Victoria to exit lockdown from midnight but some restrictions will remain

Victoria to exit lockdown from midnight but some restrictions will remain

With all of Victoria's 10 new cases of community transmission in isolation for their entire infectious period, the state will move to leave lockdown from 11.59pm tonight but many restrictions will remain in place.

Notably, Victorians will not be allowed to welcome visitors to their homes, while crowds will remain banned at AFL matches and theatres. But after living through the state's fifth lockdown, residents are sure to welcome the raft of changes announced today.

The new post-lockdown settings will be in place for two weeks, and will see the five reasons to leave the home, the 5km travel limit and the two hour exercise restrictions ditched.

Instead, more relaxed restrictions will come into effect including:

  • Schools will reopen for all year levels
  • Bars, restaurants, live music venues and pubs will reopen with the 4sqm rule in place
  • Gyms can reopen with the 4sqm rule in place
  • Community sport can resume
  • Public gatherings will be limited to 10 people
  • Funerals and weddings can go ahead with 50 people in attendance (excluding people who are intrinsic to the event going ahead)
  • Masks must be worn in both indoor and outdoor settings
  • Crowds will remain banned at AFL matches, the theatre, etc.
  • Gatherings in the home are still not permitted. People will only be able to book accommodation with their household, intimate partner or single bubble person.
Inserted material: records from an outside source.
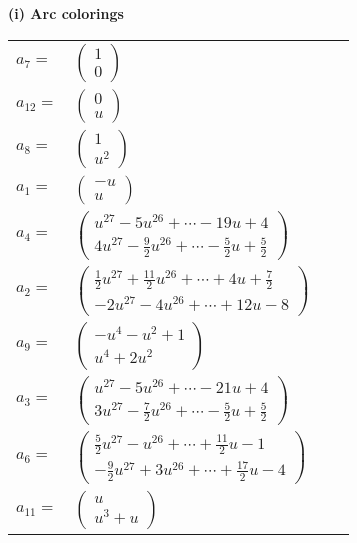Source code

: \documentclass[1p]{elsarticle_modified}
\theoremstyle{definition}
\begin{document}
\flushleft \textbf{(i) Arc colorings}\\
\begin{tabular}{m{7pt} m{180pt} m{7pt} m{180pt} }
\flushright $a_{7}=$&$\begin{pmatrix}1\\0\end{pmatrix}$ \\
\flushright $a_{12}=$&$\begin{pmatrix}0\\u\end{pmatrix}$ \\
\flushright $a_{8}=$&$\begin{pmatrix}1\\u^2\end{pmatrix}$ \\
\flushright $a_{1}=$&$\begin{pmatrix}- u\\u\end{pmatrix}$ \\
\flushright $a_{4}=$&$\begin{pmatrix}u^{27}-5 u^{26}+\cdots-19 u+4\\4 u^{27}-\frac{9}{2} u^{26}+\cdots-\frac{5}{2} u+\frac{5}{2}\end{pmatrix}$ \\
\flushright $a_{2}=$&$\begin{pmatrix}\frac{1}{2} u^{27}+\frac{11}{2} u^{26}+\cdots+4 u+\frac{7}{2}\\-2 u^{27}-4 u^{26}+\cdots+12 u-8\end{pmatrix}$ \\
\flushright $a_{9}=$&$\begin{pmatrix}- u^4- u^2+1\\u^4+2 u^2\end{pmatrix}$ \\
\flushright $a_{3}=$&$\begin{pmatrix}u^{27}-5 u^{26}+\cdots-21 u+4\\3 u^{27}-\frac{7}{2} u^{26}+\cdots-\frac{5}{2} u+\frac{5}{2}\end{pmatrix}$ \\
\flushright $a_{6}=$&$\begin{pmatrix}\frac{5}{2} u^{27}- u^{26}+\cdots+\frac{11}{2} u-1\\-\frac{9}{2} u^{27}+3 u^{26}+\cdots+\frac{17}{2} u-4\end{pmatrix}$ \\
\flushright $a_{11}=$&$\begin{pmatrix}u\\u^3+u\end{pmatrix}$ \\

\end{tabular}
\end{document}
Victoria will return to the rule that 'if you can work from home, you should work from home' but office workers will be able to return up to 25 per cent or up to 10 people - whichever is greater.

People will be free to visit ski fields again, but due to the higher risk in these settings entry to Victoria's alpine resorts will require a COVID test and receipt of a negative result within 72 hours prior to visiting. Children under 12 years of age are not required to be tested.

In addition, new border control measures will come into play from 11.59pm today and will see the state's strict "Extreme Risk Zone" permit approach currently applied to most of New South Wales extended to the local government areas of Wagga Wagga, Hay, Lockhart and Murrumbidgee.

This means travellers from those areas will be banned from entering Victoria unless they receive an essential traveller permit.

"There's a refusal to lock people in Sydney into Sydney, so therefore I have no choice but to make these changes," Victorian Premier Daniel Andrews said.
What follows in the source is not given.